Source texts of formatted documents
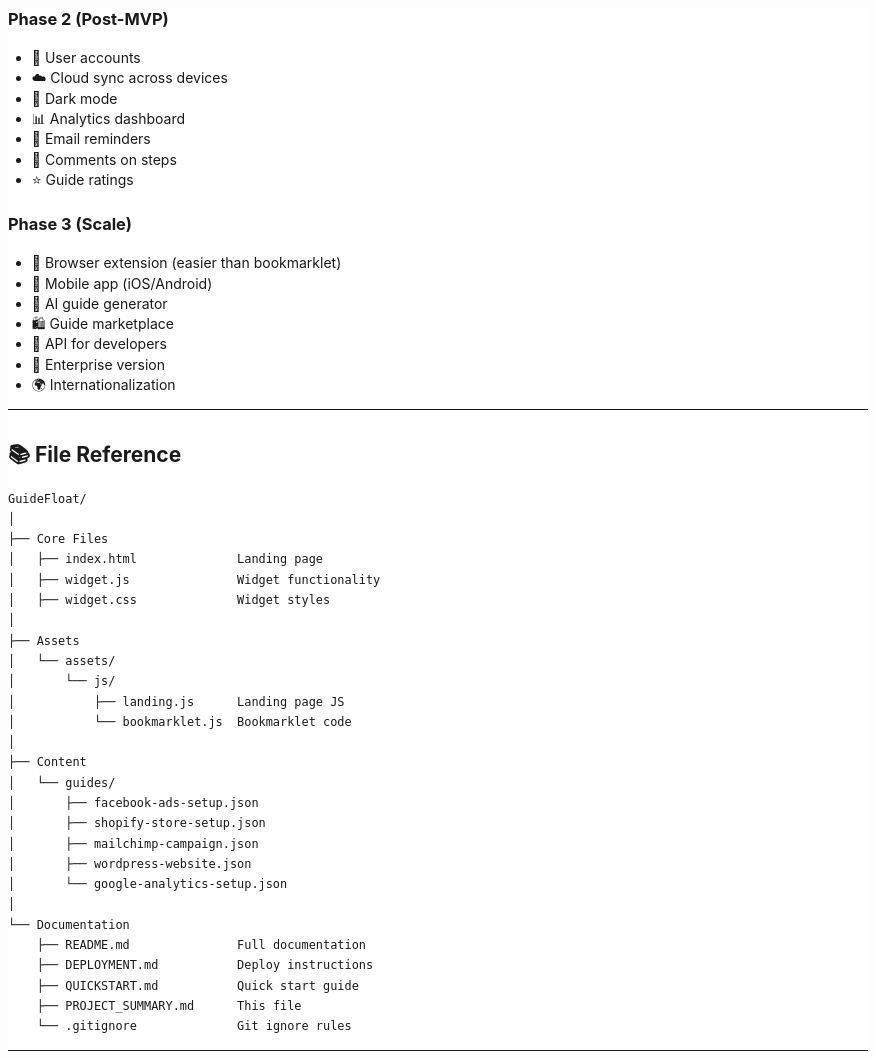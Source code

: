 ### Phase 2 (Post-MVP)
- 👥 User accounts
- ☁️ Cloud sync across devices
- 🎨 Dark mode
- 📊 Analytics dashboard
- 🔔 Email reminders
- 💬 Comments on steps
- ⭐ Guide ratings

### Phase 3 (Scale)
- 🧩 Browser extension (easier than bookmarklet)
- 📱 Mobile app (iOS/Android)
- 🤖 AI guide generator
- 🛍️ Guide marketplace
- 🔌 API for developers
- 🏢 Enterprise version
- 🌍 Internationalization

---

## 📚 File Reference

```
GuideFloat/
│
├── Core Files
│   ├── index.html              Landing page
│   ├── widget.js               Widget functionality
│   ├── widget.css              Widget styles
│
├── Assets
│   └── assets/
│       └── js/
│           ├── landing.js      Landing page JS
│           └── bookmarklet.js  Bookmarklet code
│
├── Content
│   └── guides/
│       ├── facebook-ads-setup.json
│       ├── shopify-store-setup.json
│       ├── mailchimp-campaign.json
│       ├── wordpress-website.json
│       └── google-analytics-setup.json
│
└── Documentation
    ├── README.md               Full documentation
    ├── DEPLOYMENT.md           Deploy instructions
    ├── QUICKSTART.md           Quick start guide
    ├── PROJECT_SUMMARY.md      This file
    └── .gitignore              Git ignore rules
```

---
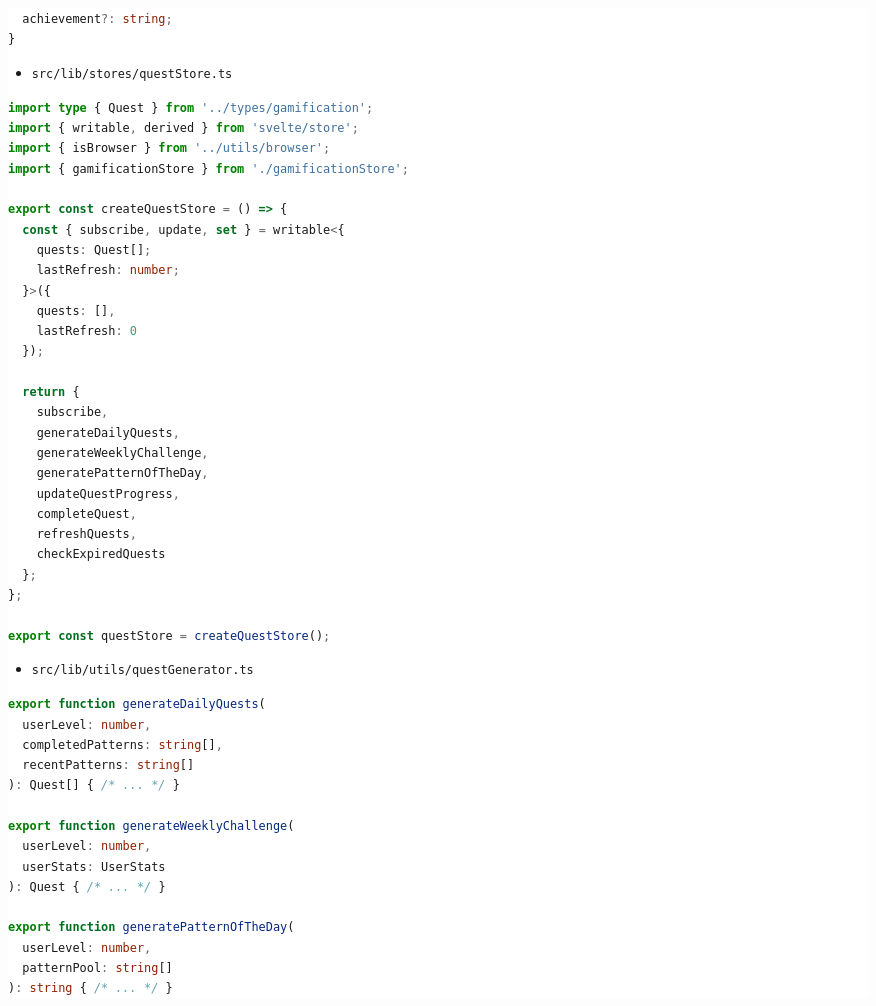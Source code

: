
 ```typescript
  achievement?: string;
}
```

- `src/lib/stores/questStore.ts`

```typescript
import type { Quest } from '../types/gamification';
import { writable, derived } from 'svelte/store';
import { isBrowser } from '../utils/browser';
import { gamificationStore } from './gamificationStore';

export const createQuestStore = () => {
  const { subscribe, update, set } = writable<{
    quests: Quest[];
    lastRefresh: number;
  }>({
    quests: [],
    lastRefresh: 0
  });

  return {
    subscribe,
    generateDailyQuests,
    generateWeeklyChallenge,
    generatePatternOfTheDay,
    updateQuestProgress,
    completeQuest,
    refreshQuests,
    checkExpiredQuests
  };
};

export const questStore = createQuestStore();
```

- `src/lib/utils/questGenerator.ts`

```typescript
export function generateDailyQuests(
  userLevel: number,
  completedPatterns: string[],
  recentPatterns: string[]
): Quest[] { /* ... */ }

export function generateWeeklyChallenge(
  userLevel: number,
  userStats: UserStats
): Quest { /* ... */ }

export function generatePatternOfTheDay(
  userLevel: number,
  patternPool: string[]
): string { /* ... */ }
```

**EXERCISE REQUIREMENTS:** Omit each image and transcribe the remaining records word for word.

**FINISHED EXERCISE:**
Source code

: ### Phase 2 (Post-MVP)
- 👥 User accounts
- ☁️ Cloud sync across devices
- 🎨 Dark mode
- 📊 Analytics dashboard
- 🔔 Email reminders
- 💬 Comments on steps
- ⭐ Guide ratings

### Phase 3 (Scale)
- 🧩 Browser extension (easier than bookmarklet)
- 📱 Mobile app (iOS/Android)
- 🤖 AI guide generator
- 🛍️ Guide marketplace
- 🔌 API for developers
- 🏢 Enterprise version
- 🌍 Internationalization

---

## 📚 File Reference

```
GuideFloat/
│
├── Core Files
│   ├── index.html              Landing page
│   ├── widget.js               Widget functionality
│   ├── widget.css              Widget styles
│
├── Assets
│   └── assets/
│       └── js/
│           ├── landing.js      Landing page JS
│           └── bookmarklet.js  Bookmarklet code
│
├── Content
│   └── guides/
│       ├── facebook-ads-setup.json
│       ├── shopify-store-setup.json
│       ├── mailchimp-campaign.json
│       ├── wordpress-website.json
│       └── google-analytics-setup.json
│
└── Documentation
    ├── README.md               Full documentation
    ├── DEPLOYMENT.md           Deploy instructions
    ├── QUICKSTART.md           Quick start guide
    ├── PROJECT_SUMMARY.md      This file
    └── .gitignore              Git ignore rules
```

---
Source code

:
 ```typescript
  achievement?: string;
}
```

- `src/lib/stores/questStore.ts`

```typescript
import type { Quest } from '../types/gamification';
import { writable, derived } from 'svelte/store';
import { isBrowser } from '../utils/browser';
import { gamificationStore } from './gamificationStore';

export const createQuestStore = () => {
  const { subscribe, update, set } = writable<{
    quests: Quest[];
    lastRefresh: number;
  }>({
    quests: [],
    lastRefresh: 0
  });

  return {
    subscribe,
    generateDailyQuests,
    generateWeeklyChallenge,
    generatePatternOfTheDay,
    updateQuestProgress,
    completeQuest,
    refreshQuests,
    checkExpiredQuests
  };
};

export const questStore = createQuestStore();
```

- `src/lib/utils/questGenerator.ts`

```typescript
export function generateDailyQuests(
  userLevel: number,
  completedPatterns: string[],
  recentPatterns: string[]
): Quest[] { /* ... */ }

export function generateWeeklyChallenge(
  userLevel: number,
  userStats: UserStats
): Quest { /* ... */ }

export function generatePatternOfTheDay(
  userLevel: number,
  patternPool: string[]
): string { /* ... */ }
```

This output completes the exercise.